Close of escrow is the point during the sale of a property when both the buyer and seller have fulfilled their responsibilities, and the transaction is officially complete.
The term escrow means a contractual arrangement in which a third party agrees to take custody of a sum of money or asset until a condition has been fulfilled. In the case of a real estate transaction, a neutral third party, such as an escrow company, agent, or mortgage servicer, will hold onto the buyer’s earnest money deposit until the closing of the transaction.
Once both the buyer and seller have fulfilled the duties required by law, that money will be disbursed to the seller, and the buyer will take ownership of the property. This is known as the close of escrow.

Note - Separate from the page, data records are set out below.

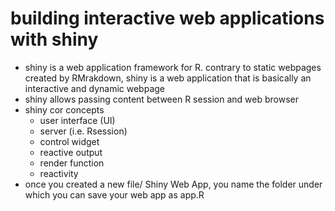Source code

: # building interactive web applications with shiny

- shiny is a web application framework for R. contrary to static webpages created by RMrakdown, shiny is a web application that is basically an interactive and dynamic webpage
- shiny allows passing content between R session and web browser
- shiny cor concepts
  - user interface (UI)
  - server (i.e. Rsession)
  - control widget
  - reactive output
  - render function
  - reactivity
- once you created a new file/ Shiny Web App, you name the folder under which you can save your web app as app.R
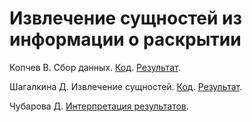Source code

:# Извлечение сущностей из информации о раскрытии

Копчев В. Сбор данных. [Код](https://github.com/aefrt/ner-disclosure/blob/main/scraping.ipynb). [Результат](https://github.com/aefrt/ner-disclosure/blob/main/data.csv).

Шагалкина Д. Извлечение сущностей. [Код](https://github.com/aefrt/ner-disclosure/blob/main/final_BA_project.ipynb). [Результат](./).

Чубарова Д. [Интерпретация результатов](./).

- Buyer Provides Earnest Money Deposit
- Approve the Seller's Disclosures
- Complete Home Appraisals and Inspections
- Review all Escrow Documents
- Perform a Final Walkthrough of the Property
- Meet and Sign the Closing Documents
1. Buyer Provides Earnest Money Deposit
The escrow process begins when the seller accepts an offer and the buyer agrees to put down an earnest money deposit. This deposit shows that the buyer is serious about purchasing the home. Once the deposit is made, the seller will agree to take the property off the market. The deposit will then be put in a third-party account not controlled by either the buyer or seller until the close of the sale.
2. Approve the Seller’s Disclosures
Next, the buyer will receive a seller’s disclosure form, a legal document that includes any undisclosed information about the condition of a property. Each state has different requirements about the type of information needed to be disclosed. But it typically consists of a list of questions with boxes for the seller to check off or provide a simple yes or no answer. There will also be space to elaborate or provide additional information not addressed on the form. The buyer must review the form and agree to the seller’s disclosures to proceed with the transaction.
3. Complete Home Appraisals and Inspections
Even though the seller is required to provide information about the property’s condition on the disclosure form, the answers must also be verified by a licensed inspector. There may be issues the seller is hiding or is unaware of that will be brought to light during the inspection process. After that, the buyer will also want to have the home appraised to ensure the price they offered is fair. If the inspection or appraisal reveals any new information about the condition of the house, the buyer and seller may have to return to the negotiating table.
4. Review all Escrow Documents
Once the inspection and appraisal process is complete, the buyer and seller will review the necessary escrow documents with their respective agents or attorneys. Examples of escrow documents include the transfer deed, bill of sale, seller’s affidavit, mortgage deed, and mortgage application. It’s essential to fully understand these documents before closing and keep an eye out for any errors.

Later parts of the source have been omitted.